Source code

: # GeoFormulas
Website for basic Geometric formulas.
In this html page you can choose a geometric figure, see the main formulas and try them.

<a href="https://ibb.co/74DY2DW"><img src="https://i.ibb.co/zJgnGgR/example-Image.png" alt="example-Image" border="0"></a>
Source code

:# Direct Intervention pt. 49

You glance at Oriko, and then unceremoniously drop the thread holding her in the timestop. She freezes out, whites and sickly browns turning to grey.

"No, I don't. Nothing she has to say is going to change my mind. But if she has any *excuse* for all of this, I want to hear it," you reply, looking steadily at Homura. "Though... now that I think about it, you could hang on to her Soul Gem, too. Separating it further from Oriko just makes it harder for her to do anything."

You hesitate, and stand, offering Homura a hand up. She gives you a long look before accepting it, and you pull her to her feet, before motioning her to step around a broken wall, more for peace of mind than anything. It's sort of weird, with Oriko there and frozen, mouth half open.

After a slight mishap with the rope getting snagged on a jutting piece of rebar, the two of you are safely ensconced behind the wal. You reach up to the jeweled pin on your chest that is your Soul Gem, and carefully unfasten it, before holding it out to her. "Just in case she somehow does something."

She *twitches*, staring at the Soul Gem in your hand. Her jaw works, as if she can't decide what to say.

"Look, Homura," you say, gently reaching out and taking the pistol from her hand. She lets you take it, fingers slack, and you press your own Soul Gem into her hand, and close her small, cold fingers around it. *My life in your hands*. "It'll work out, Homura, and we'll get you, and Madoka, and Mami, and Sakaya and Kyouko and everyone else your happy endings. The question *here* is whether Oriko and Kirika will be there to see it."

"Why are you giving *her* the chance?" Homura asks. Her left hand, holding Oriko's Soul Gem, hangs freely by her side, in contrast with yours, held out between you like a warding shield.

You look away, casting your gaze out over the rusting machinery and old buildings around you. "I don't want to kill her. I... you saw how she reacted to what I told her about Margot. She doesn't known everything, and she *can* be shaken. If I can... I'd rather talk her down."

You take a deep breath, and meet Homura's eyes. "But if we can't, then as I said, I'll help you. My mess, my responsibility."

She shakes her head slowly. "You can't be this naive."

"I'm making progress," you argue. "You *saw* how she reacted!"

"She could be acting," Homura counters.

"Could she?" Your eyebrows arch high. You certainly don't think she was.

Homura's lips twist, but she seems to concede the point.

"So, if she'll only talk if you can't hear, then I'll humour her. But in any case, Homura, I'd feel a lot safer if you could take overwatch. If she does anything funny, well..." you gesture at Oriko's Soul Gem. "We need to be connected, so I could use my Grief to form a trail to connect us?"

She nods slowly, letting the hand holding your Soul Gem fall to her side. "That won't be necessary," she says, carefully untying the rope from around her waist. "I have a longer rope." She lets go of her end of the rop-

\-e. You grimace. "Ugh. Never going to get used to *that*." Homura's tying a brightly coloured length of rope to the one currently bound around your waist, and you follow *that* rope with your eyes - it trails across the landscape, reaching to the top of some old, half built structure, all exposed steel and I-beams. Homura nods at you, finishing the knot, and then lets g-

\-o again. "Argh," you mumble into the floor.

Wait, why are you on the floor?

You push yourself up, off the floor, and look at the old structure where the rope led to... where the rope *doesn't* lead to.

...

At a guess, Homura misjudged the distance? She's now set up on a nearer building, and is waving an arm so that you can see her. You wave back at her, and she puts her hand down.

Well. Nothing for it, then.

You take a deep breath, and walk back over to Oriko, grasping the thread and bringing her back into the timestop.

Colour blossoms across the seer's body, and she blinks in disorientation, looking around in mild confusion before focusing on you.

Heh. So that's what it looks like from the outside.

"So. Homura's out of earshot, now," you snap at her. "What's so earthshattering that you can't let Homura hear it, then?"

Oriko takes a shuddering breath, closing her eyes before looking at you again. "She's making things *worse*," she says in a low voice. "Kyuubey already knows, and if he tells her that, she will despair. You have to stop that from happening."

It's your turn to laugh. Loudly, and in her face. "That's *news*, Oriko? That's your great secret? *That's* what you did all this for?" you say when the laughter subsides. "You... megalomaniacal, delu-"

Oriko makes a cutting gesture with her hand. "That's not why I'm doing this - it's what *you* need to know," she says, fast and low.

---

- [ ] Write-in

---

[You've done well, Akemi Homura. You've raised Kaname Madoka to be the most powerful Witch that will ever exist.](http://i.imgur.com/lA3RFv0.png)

····················

## Exercise brief
Report the number of lines in the records above that include "Madoka", leaving out any other words.

## Task result
2